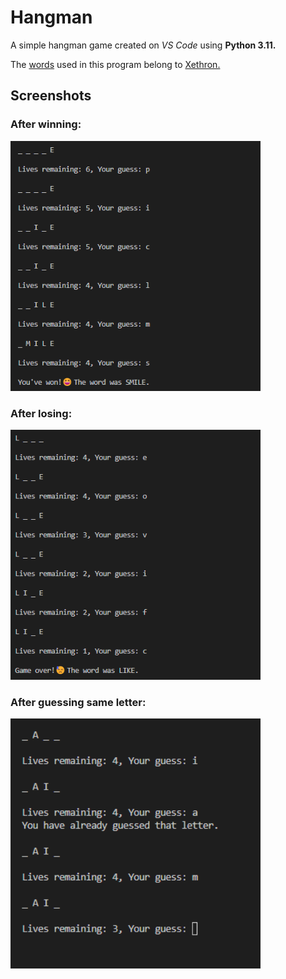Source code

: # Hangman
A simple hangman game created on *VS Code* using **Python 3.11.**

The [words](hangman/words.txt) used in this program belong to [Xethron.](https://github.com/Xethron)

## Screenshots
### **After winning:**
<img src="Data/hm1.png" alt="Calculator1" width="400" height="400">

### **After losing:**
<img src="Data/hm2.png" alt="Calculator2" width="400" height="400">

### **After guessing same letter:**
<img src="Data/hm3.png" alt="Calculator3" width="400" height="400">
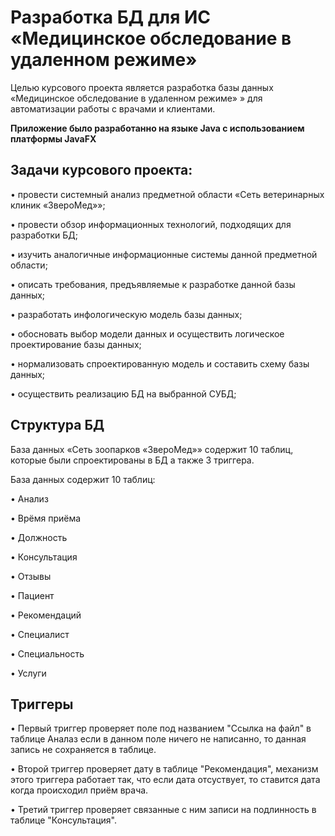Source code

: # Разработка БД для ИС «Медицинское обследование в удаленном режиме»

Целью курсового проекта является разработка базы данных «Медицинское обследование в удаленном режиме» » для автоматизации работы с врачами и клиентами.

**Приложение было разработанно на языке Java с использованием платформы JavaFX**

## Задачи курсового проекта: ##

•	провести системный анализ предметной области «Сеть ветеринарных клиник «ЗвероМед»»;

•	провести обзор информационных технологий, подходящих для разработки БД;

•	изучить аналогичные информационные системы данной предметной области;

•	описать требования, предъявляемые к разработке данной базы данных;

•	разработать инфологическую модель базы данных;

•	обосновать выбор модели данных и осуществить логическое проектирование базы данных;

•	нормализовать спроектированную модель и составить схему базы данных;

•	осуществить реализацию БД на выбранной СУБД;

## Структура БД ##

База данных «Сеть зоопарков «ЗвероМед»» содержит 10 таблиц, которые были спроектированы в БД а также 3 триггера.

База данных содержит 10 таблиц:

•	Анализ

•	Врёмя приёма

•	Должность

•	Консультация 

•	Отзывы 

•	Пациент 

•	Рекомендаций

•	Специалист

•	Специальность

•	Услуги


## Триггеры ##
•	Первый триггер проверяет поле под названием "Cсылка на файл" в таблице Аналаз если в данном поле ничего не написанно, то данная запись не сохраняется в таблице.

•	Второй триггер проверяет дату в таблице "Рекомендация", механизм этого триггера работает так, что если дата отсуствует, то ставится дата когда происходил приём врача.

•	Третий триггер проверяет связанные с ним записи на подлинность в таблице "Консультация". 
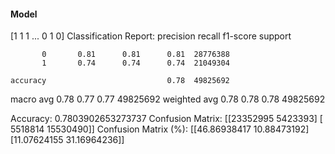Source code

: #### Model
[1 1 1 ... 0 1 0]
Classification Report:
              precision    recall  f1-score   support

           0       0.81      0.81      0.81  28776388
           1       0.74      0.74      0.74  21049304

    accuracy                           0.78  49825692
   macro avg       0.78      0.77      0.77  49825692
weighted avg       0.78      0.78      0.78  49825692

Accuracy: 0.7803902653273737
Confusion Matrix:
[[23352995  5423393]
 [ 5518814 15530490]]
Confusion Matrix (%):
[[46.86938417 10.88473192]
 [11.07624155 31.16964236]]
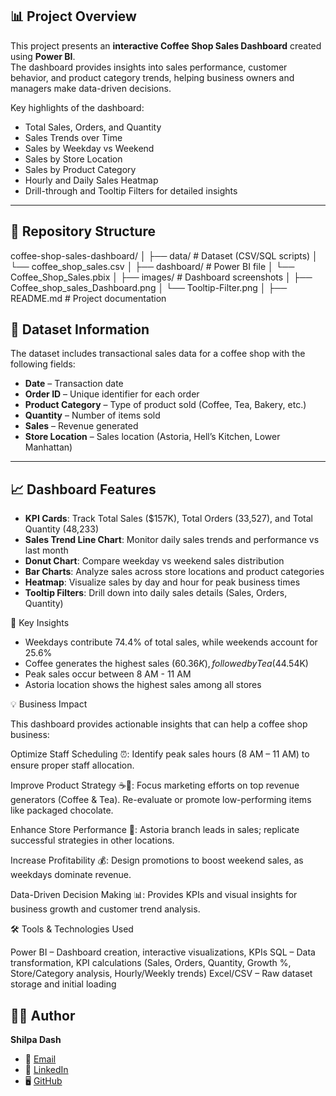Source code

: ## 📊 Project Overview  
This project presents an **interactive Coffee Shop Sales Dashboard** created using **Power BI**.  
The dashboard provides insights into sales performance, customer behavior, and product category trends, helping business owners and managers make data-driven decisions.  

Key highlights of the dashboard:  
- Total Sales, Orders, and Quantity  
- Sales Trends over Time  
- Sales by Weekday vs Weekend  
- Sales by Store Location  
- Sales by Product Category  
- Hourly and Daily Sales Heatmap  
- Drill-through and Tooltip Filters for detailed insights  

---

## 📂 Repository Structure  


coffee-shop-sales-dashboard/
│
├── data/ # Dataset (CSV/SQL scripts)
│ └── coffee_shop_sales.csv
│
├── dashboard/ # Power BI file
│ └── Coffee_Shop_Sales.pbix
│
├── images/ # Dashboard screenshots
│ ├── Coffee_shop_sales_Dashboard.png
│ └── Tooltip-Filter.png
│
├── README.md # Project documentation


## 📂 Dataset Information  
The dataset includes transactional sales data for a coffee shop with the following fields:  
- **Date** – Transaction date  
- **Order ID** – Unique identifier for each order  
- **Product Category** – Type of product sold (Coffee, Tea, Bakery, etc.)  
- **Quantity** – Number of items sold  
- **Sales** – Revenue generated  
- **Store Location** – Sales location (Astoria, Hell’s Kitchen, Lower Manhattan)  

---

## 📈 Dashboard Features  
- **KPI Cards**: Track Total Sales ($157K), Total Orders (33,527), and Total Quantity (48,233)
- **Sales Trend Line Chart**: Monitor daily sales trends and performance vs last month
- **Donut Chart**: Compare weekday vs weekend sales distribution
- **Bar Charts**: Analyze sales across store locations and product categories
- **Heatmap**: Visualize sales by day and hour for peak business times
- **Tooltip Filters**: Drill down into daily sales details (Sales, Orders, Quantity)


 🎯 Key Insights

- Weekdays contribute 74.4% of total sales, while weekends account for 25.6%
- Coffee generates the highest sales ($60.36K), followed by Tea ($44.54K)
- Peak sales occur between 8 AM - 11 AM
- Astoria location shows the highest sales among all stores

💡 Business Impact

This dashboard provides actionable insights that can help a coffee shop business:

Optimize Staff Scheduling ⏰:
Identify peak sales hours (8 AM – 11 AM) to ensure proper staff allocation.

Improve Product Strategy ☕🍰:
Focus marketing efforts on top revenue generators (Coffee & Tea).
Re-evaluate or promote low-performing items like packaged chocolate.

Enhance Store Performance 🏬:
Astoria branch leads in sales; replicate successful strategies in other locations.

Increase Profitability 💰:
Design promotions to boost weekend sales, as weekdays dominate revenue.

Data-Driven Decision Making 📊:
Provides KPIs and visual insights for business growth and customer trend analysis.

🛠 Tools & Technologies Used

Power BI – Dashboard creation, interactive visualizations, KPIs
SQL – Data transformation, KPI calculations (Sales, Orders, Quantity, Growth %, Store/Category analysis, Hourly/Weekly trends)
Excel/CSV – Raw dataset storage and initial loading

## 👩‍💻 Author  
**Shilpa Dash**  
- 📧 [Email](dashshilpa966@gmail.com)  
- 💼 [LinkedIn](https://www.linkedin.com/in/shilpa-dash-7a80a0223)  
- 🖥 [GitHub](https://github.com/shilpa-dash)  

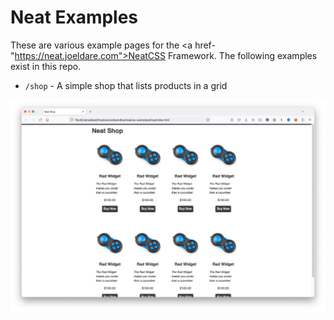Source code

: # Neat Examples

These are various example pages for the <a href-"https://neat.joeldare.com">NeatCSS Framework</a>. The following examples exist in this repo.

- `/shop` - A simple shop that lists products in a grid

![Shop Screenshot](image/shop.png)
...
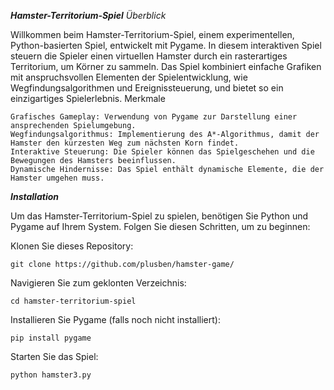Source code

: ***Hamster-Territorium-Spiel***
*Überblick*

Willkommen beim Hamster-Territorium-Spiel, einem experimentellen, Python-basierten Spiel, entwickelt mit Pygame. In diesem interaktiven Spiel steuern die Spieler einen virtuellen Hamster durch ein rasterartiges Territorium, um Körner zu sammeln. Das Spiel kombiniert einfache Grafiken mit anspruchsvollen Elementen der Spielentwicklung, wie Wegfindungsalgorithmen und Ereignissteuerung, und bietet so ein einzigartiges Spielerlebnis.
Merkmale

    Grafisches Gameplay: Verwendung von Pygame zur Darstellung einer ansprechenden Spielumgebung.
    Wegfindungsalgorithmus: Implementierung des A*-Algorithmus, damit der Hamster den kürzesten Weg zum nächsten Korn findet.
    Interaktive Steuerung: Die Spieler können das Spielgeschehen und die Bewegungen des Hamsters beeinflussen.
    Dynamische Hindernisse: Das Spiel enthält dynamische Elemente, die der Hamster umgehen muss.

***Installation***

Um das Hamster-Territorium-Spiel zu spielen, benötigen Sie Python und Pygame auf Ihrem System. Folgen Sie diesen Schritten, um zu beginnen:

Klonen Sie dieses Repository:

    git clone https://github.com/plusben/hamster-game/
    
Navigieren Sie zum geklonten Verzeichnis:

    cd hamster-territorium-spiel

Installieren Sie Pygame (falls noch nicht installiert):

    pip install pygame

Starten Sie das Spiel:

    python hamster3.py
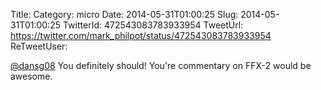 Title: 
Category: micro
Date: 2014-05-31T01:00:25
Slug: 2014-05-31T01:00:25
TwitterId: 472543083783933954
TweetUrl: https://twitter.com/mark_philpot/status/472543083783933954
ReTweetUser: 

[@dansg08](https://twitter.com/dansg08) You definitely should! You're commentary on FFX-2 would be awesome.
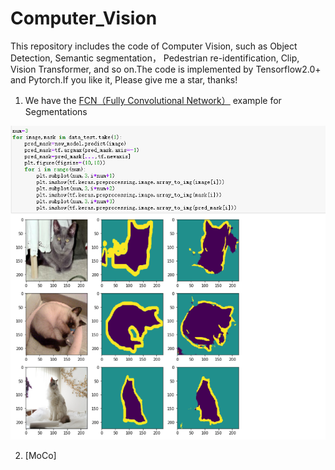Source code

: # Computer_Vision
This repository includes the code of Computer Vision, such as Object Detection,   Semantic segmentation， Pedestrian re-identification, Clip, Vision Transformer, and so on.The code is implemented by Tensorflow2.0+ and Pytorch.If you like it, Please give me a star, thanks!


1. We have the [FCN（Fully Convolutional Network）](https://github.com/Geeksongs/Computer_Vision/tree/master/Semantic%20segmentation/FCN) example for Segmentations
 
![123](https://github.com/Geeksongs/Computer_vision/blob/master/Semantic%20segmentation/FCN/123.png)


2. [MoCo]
==
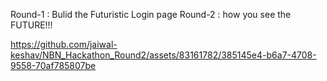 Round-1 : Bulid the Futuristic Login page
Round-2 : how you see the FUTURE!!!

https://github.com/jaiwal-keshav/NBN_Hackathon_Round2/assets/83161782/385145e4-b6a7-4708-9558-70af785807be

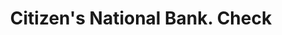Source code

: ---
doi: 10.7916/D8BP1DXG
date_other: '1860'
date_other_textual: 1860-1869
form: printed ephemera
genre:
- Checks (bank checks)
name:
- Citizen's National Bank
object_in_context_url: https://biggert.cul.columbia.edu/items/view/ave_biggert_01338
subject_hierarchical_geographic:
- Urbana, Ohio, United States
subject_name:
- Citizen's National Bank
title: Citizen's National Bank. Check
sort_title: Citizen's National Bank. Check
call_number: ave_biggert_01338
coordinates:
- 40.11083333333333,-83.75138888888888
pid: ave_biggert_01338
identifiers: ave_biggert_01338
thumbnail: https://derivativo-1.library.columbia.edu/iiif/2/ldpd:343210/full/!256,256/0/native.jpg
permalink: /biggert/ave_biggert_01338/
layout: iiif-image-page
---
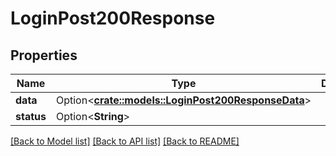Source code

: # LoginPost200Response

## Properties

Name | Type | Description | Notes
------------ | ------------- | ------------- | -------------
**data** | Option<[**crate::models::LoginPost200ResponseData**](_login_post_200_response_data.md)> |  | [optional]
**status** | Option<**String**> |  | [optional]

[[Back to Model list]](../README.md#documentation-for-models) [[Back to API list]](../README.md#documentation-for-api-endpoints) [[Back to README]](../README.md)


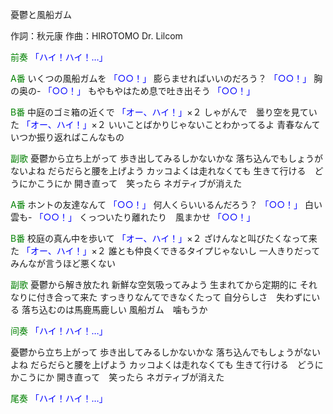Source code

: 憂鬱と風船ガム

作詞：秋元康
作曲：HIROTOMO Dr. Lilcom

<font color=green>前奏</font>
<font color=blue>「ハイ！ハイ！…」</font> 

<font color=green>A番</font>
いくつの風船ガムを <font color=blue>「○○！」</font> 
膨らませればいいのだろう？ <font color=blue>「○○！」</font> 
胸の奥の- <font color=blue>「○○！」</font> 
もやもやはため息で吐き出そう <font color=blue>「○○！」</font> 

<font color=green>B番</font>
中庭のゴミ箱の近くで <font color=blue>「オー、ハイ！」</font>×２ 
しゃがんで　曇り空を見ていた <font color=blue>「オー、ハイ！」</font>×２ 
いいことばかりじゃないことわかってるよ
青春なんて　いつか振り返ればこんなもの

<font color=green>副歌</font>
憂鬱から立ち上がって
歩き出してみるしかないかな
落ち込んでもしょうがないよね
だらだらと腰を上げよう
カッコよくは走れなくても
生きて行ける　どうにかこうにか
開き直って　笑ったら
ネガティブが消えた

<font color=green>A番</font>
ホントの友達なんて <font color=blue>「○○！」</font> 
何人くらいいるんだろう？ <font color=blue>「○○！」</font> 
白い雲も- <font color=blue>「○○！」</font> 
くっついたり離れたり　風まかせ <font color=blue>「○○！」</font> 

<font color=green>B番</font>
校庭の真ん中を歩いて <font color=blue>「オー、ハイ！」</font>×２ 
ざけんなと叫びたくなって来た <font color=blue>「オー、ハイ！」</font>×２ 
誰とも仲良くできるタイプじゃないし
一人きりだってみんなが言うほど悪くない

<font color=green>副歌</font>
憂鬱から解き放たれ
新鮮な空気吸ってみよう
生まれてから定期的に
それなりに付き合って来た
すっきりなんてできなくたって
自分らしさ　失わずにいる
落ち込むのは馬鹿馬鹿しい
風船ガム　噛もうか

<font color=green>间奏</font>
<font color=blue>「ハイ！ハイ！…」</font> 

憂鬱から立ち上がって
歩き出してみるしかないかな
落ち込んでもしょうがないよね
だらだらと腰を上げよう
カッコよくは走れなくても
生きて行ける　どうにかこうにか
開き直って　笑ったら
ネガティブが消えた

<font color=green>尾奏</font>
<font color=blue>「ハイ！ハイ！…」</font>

* [ASSIGNMENT]: Filter the records for lines containing the word "Astoria" and copy each one.

* [SOLUTION]:
- **Store Location** – Sales location (Astoria, Hell’s Kitchen, Lower Manhattan)  
- Astoria location shows the highest sales among all stores
Astoria branch leads in sales; replicate successful strategies in other locations.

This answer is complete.